Fan-In: Many Binaries → One Receiver
This is a classic multi-producer, single-consumer (MPSC) pattern. You don’t need special OS-level listeners — Tokio’s mpsc channel is purpose-built for this.
The architecture:
-
Each producer binary is spawned as a child process with stdout(Stdio::piped())
-
Each gets a clone of the mpsc::Sender
-
A single async task owns the Receiver and processes all incoming data
use tokio::process::Command;
use tokio::io::{AsyncReadExt, BufReader};
use tokio::sync::mpsc;
use std::process::Stdio;
#[tokio::main]
async fn main() {
let (tx, mut rx) = mpsc::channel::<(usize, Vec<u8>)>(32);
let producers = vec!["producer_a", "producer_b", "producer_c"];
for (id, binary) in producers.iter().enumerate() {
let tx = tx.clone(); // clone sender for each producer
let mut child = Command::new(binary)
.stdout(Stdio::piped())
.spawn()
.expect("Failed to spawn producer");
tokio::spawn(async move {
let mut stdout = BufReader::new(child.stdout.take().unwrap());
let mut buf = Vec::new();
loop {
let mut chunk = vec![0u8; 4096];
match stdout.read(&mut chunk).await {
Ok(0) => break, // EOF
Ok(n) => {
chunk.truncate(n);
tx.send((id, chunk)).await.unwrap();
}
Err(e) => { eprintln!("Error from producer {}: {}", id, e); break; }
}
}
child.wait().await.unwrap();
});
}
drop(tx); // drop original sender so rx knows when all producers are done
// Single receiver handles all producers
while let Some((producer_id, data)) = rx.recv().await {
println!("Producer {}: {} bytes", producer_id, data.len());
// process binary data here...
}
}Do You Need an Event Listener? Not in the traditional sense. Tokio’s scheduler is itself an event-driven async runtime — when no data is available, tasks are suspended and CPU is yielded, not wasted in a spin loop.
Delimiter
A delimiter is a character or group of characters that marks where one piece of data ends and the next one begins.

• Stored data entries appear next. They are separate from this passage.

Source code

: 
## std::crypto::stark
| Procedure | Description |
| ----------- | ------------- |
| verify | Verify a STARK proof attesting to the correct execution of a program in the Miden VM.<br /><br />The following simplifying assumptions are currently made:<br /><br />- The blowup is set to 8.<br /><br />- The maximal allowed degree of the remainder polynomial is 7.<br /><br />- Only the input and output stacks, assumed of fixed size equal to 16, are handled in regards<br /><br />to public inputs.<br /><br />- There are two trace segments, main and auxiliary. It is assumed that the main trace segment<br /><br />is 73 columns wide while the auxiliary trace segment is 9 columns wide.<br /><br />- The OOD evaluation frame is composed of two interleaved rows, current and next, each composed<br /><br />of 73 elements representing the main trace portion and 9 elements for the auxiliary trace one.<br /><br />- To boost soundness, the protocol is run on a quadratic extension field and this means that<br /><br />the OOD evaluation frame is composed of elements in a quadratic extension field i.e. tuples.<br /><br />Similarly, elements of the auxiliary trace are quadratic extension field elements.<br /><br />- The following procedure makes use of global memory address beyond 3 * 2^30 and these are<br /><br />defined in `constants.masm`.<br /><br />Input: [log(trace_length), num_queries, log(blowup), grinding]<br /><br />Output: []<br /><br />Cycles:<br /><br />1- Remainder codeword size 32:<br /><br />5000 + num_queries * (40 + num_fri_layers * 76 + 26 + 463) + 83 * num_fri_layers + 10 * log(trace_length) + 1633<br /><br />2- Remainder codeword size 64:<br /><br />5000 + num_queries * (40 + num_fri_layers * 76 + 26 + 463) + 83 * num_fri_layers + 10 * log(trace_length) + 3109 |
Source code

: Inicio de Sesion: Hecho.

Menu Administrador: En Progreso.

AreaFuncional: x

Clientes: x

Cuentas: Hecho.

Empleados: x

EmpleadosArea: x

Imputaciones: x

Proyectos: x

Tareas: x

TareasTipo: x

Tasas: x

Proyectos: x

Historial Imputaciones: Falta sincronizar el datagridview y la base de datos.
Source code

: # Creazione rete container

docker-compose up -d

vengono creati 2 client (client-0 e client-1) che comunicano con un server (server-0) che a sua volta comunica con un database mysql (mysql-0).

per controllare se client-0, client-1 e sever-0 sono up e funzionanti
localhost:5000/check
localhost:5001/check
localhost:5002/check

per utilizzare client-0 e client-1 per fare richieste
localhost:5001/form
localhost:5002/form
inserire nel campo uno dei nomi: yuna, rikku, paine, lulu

In computing and data formats, common delimiters include commas, tabs, spaces, semicolons, and pipes, such as in CSV files where commas separate values. In general English dictionaries, it is defined as a character that marks the beginning or end of a unit of data. In maths and programming, symbols like parentheses (), quotes ” ” and braces {} also act as delimiters because they enclose or bound expressions or code blocks.